I have several other tools that would fit this category. But the story would be the same.

These days my situation is slightly different. I make a better income. Definitely not "rich" by any definition, but firmly middle class. And I'm not in situation where I lack much in the way of tools. I have pretty much one of every mainstream tool. So I'm not in situation where I need to buy a new tool every month (or more often if I'm being honest)- like I seemingly used to. So the conventional wisdom of "saving up for the better tool" is typically an option at this point.

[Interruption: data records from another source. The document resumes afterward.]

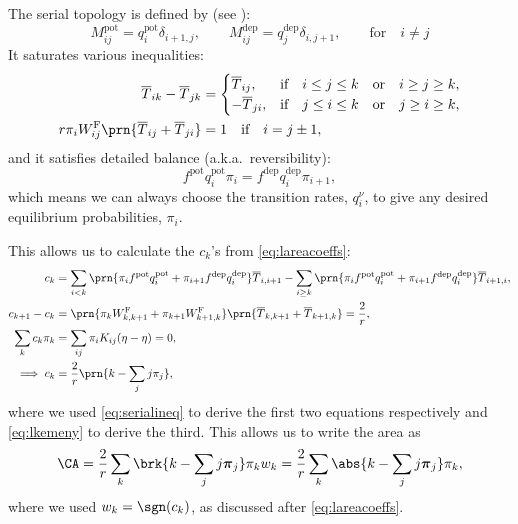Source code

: \documentclass[12pt]{article}
\newcommand{\eqm}{\pi}
\newcommand{\eq}{\boldsymbol{\eqm}}
\newcommand{\fptm}{T}
\newcommand{\fptbm}{\overline{\fptm}}
\newcommand{\wm}{w}
\newcommand{\w}{\mathbf{\wm}}
\newcommand{\Wm}{W}
\newcommand{\MMdm}{M}
\newcommand{\encm}{K}
\newcommand{\frgm}{\Wm^{\mathrm{F}}}
\newcommand{\pot}{^{\text{pot}}}
\newcommand{\dep}{^{\text{dep}}}
\begin{document}
The serial topology is defined by (see \cite{Leibold2008serial,Ben-DayanRubin2007sparse}):
%
\begin{equation}\label{eq:serialdef}
  \MMdm\pot_{ij} = q\pot_i \delta_{i+1,j},
  \qquad
  \MMdm\dep_{ij} = q\dep_j \delta_{i,j+1},
  \qquad \text{for}\quad i \neq j
\end{equation}
%
It saturates various inequalities:
%
\begin{equation}\label{eq:serialineq}
  \begin{aligned}
    \fptbm_{ik} - \fptbm_{jk} &=
      \begin{cases}
        \fptbm_{ij},  &\text{if}\quad i \leq j \leq k \quad\text{or}\quad i \geq j \geq k,\\
        -\fptbm_{ji}, &\text{if}\quad j \leq i \leq k \quad\text{or}\quad j \geq i \geq k,\\
      \end{cases} \\
    r\eqm_i \frgm_{ij} \prn{\fptbm_{ij}+\fptbm_{ji}} &= 1 \quad\text{if}\quad i=j\pm1,
  \end{aligned}
\end{equation}
%
and it satisfies detailed balance (a.k.a.\ reversibility):
%
\begin{equation}\label{eq:multistateprob}
  f\pot q\pot_i \eqm_i = f\dep q\dep_i \eqm_{i+1},
\end{equation}
%
which means we can always choose the transition rates, $q^\nu_i$, to give any desired equilibrium probabilities, $\eqm_i$.

This allows us to calculate the $c_k$'s from \cref{eq:lareacoeffs}:
%
\begin{equation}\label{eq:serialareacoeff}
\begin{aligned}
  c_k &= \sum_{i<k} \prn{\eqm_{i} f\pot q\pot_i + \eqm_{i+1} f\dep q\dep_i} \fptbm_{i,i+1}
    - \sum_{i\geq k} \prn{\eqm_{i} f\pot q\pot_i + \eqm_{i+1} f\dep q\dep_i} \fptbm_{i+1,i}
  ,\\
  c_{k+1} - c_k &= \prn{\eqm_{k} \frgm_{k,k+1} + \eqm_{k+1} \frgm_{k+1,k}}
                    \prn{\fptbm_{k,k+1} + \fptbm_{k+1,k}}
    = \frac{2}{r},\\
  \sum_k c_k \eqm_k &= \sum_{ij} \eqm_i \encm_{ij} (\eta-\eta) = 0,\\
  \implies c_k &= \frac{2}{r} \prn{k - \sum_j j\eqm_j},
\end{aligned}
\end{equation}
%
where we used \cref{eq:serialineq} to derive the first two equations respectively and \cref{eq:lkemeny} to derive the third. 
This allows us to write the area as
%
\begin{equation}\label{eq:serialarea}
  \CA = \frac{2}{r} \sum_k \brk{k - \sum_j j\eq_j} \eqm_k \wm_k
    = \frac{2}{r} \sum_k \abs{k - \sum_j j\eq_j} \eqm_k ,
\end{equation}
%
where we used $\wm_k=\sgn(c_k)$, as discussed after \cref{eq:lareacoeffs}.
\end{document}

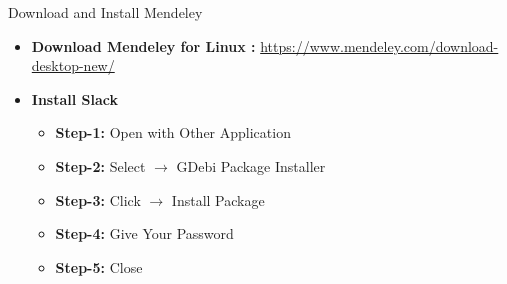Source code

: \begin{frame}[t]{Download and Install Mendeley}
	\begin{itemize}
		\item \textbf{Download Mendeley for Linux :} 
		\url{https://www.mendeley.com/download-desktop-new/}
		\item \textbf{Install Slack} 
		\begin{itemize}
		\item \textbf{Step-1:}  Open with Other Application 
		\item \textbf{Step-2:}  Select $\rightarrow$ GDebi Package Installer
		\item \textbf{Step-3:}  Click $\rightarrow$ Install Package 
		\item \textbf{Step-4:}  Give Your Password 
		\item \textbf{Step-5:}  Close 
	\end{itemize}
	\end{itemize}
\end{frame}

But for whatever reason, I'm stuck in my old mindset. I decide I need a new tool. I start eyeballing the mid-upper end offerings of said tool, and convince myself that it's smarter to spend an extra 50-100% for the better quality. But I always seem to gravitate toward lower end models. Some of these models get good reviews, and are often regarded as 'good nuff'. But I've reached a point where 'good nuff' might not make the most sense. Especially if I'll buy it and use it……but yearn for the day that it dies so I can buy a nicer model…..that I'll 'enjoy' more.

And I guess that's the essence of this rambling, and the mindset I need to adopt. I don't build and/or repair things because I have to. I do it because I 'enjoy' the process and sense of accomplishment. I shouldn't pollute that sense of enjoyment, with a C-minus tool…… if I don't have to. I should just buy the best I can comfortably afford, and get-on with my life.

All that said, I will not buy the $139 Scheppach Track saw (that gets decent reviews). I will buy the $380 Makita (that gets glowing reviews). I'll use the hell out of it, for many years to come, on countless projects. And with any luck, it will still be in use after I'm a vegetable or worm food.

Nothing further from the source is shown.